Poi ha ricordato che l'intesa raggiunta il 24 dicembre consente l'avvio di una nuova relazione grazie a un accordo di libero scambio e cooperazione che tutela l'interesse delle aziende e dei cittadini. «È stato raggiunto un accordo giusto e bilanciato, che rispetta l'indipendenza economica di Regno Unito e dell'UE, garantendo la pacifica convivenza delle comunità dell'Irlanda del Nord e la Repubblica d'Irlanda. L'accordo fornisce la base per la rimodulazione delle relazioni fra UE e Regno Unito alla luce degli inevitabili cambiamenti dovuti all'uscita di Londra da mercato unico e dall'Unione doganale», ha sottolineato Morris, mettendo in evidenza anche la totale assenza di dazi.
«Il mio Paese non ha mai avuto alcuna intenzione di chiudersi a scambi di ogni tipo con l'Europa e l'intenso sforzo negoziale che ha portato all'accordo lo dimostra», ha ribadito il rappresentante diplomatico di Londra. Insomma, «il Regno Unito ha lasciato l'Unione Europea, ma non l'Europa. Inizia una nuova fase, in cui c'è ambizione per il ruolo futuro di Londra a livello globale. Sebbene il Paese non proseguirà la partecipazione al prossimo programma Erasmus, siamo convinti del valore aggiunto che scambi e modalità apportano a studenti e ricercatori».
Il Regno Unito «vuole essere una forza positiva nel mondo per tutelare i diritti umani, la democrazia e l'ambiente. La fine della libera circolazione cittadini è uno degli aspetti immediatamente visibili del termine del periodo di transizione. Nel contesto dei negoziati era già garantita la tutela dei cittadini europei già presenti nel territorio britannico e viceversa, ma nuove regole verranno applicate alla futura mobilità, in particolare per coloro che vorranno cercare lavoro, che dovranno ottenere un visto».
In questo contesto, ha aggiunto l'amb. Morris, «agevolazioni saranno previste per ricercatori, detentori di dottorati di ricerca e per gli studenti, che avranno visti speciali».
Per quanto riguarda le relazioni con l'Italia, il diplomatico ha ricordato ai parlamentari che «esistono scambi proficui e prolifici, e nel 2020 il nostro Paese è stato il decimo maggiore partner commerciale del Regno Unito.

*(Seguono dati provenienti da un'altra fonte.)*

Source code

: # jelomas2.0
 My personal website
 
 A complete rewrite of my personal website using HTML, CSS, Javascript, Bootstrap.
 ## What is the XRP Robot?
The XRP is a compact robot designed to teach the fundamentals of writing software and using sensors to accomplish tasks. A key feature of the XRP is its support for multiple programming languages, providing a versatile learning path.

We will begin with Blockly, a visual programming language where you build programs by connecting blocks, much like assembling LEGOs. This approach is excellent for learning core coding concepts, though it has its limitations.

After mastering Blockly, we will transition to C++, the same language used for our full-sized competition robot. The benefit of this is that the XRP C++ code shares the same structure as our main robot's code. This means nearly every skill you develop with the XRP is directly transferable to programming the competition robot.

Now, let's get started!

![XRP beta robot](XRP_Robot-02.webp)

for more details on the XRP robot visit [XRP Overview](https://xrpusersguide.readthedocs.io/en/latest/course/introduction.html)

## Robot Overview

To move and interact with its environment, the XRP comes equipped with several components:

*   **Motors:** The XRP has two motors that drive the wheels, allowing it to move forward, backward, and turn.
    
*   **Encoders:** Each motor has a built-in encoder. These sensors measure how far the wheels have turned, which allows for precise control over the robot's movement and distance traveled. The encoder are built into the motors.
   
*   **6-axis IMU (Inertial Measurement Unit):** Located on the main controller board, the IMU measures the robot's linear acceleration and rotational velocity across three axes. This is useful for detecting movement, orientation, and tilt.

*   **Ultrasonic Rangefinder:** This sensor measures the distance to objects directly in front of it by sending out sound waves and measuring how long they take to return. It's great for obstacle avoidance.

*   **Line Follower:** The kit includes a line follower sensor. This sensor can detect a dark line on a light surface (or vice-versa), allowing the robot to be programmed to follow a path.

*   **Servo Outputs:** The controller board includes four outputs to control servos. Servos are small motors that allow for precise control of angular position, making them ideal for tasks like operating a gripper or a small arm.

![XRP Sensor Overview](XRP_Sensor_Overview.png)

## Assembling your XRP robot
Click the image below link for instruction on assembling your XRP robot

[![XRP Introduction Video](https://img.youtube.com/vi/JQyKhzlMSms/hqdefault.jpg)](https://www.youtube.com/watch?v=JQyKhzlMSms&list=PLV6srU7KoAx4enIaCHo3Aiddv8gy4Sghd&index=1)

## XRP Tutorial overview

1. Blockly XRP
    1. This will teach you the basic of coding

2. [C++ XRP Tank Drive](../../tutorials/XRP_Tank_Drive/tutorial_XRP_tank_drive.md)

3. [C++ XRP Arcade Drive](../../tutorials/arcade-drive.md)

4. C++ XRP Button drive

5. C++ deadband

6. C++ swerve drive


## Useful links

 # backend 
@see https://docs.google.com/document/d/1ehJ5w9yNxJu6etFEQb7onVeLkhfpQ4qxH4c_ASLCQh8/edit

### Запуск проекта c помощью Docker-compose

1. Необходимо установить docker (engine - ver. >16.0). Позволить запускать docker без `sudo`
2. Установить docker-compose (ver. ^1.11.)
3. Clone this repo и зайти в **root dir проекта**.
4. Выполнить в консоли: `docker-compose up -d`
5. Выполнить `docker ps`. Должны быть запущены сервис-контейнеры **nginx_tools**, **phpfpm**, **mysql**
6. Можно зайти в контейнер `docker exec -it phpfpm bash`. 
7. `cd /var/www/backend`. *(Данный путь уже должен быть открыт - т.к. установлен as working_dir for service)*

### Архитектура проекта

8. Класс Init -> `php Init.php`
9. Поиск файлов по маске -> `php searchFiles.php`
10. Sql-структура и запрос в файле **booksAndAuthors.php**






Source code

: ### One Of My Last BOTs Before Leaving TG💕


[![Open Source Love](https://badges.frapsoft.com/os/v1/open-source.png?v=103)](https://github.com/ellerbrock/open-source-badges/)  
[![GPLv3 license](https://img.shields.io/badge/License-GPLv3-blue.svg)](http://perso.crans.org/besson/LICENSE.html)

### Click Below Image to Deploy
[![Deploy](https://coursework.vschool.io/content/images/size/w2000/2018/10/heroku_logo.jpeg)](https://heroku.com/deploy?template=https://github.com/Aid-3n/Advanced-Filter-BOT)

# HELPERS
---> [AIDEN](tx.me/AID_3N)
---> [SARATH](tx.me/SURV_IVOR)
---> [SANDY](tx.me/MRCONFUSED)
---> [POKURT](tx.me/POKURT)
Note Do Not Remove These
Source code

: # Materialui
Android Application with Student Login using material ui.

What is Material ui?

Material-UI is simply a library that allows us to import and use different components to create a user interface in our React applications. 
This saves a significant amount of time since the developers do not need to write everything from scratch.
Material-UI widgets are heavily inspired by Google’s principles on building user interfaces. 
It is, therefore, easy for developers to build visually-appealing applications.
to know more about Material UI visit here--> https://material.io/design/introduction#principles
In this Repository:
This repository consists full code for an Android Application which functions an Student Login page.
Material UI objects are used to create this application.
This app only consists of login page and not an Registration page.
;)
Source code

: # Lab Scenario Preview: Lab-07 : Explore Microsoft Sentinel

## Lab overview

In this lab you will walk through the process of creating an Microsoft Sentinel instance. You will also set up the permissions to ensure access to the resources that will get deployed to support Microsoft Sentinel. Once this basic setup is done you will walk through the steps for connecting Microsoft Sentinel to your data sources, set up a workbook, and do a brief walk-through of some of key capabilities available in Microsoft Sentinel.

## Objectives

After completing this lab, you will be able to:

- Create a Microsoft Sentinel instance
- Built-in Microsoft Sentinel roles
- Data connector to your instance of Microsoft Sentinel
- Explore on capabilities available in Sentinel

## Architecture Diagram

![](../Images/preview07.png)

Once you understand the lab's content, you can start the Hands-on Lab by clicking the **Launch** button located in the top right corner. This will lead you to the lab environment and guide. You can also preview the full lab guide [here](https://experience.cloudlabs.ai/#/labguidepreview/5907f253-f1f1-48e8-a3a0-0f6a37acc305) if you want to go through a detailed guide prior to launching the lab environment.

I flussi commerciali bilaterali hanno visto una crescita continua, laddove sono stati superati i 40 miliardi di sterline di interscambio prima del calo fisiologico "dovuto alle conseguenze economiche della pandemia».
Per Morris è necessario che «la relazione economica non soffra nuove battute d'arresto, in vista dell'auspicata ripresa a livello europeo e globale. Nell'ultimo anno l'ambasciata britannica a Roma e l'ufficio commerciale di Milano hanno lavorato a stretto contatto con le aziende, per aiutare le imprese italiane a prepararsi alla fine del periodo di transizione», ha aggiunto l'ambasciatore.
Morris ha infine menzionato la lotta al cambiamento climatico, ricordando come nell'accordo fra UE e Regno Unito le parti si impegnino per promuovere gli standard ambientali. «Tale impegno congiunto prova la determinazione Regno Unito nello stabilire una proficua collaborazione sul tema del clima con altri Paesi, divenendo alfiere degli standard ambientali», ha concluso l'amb. Morris.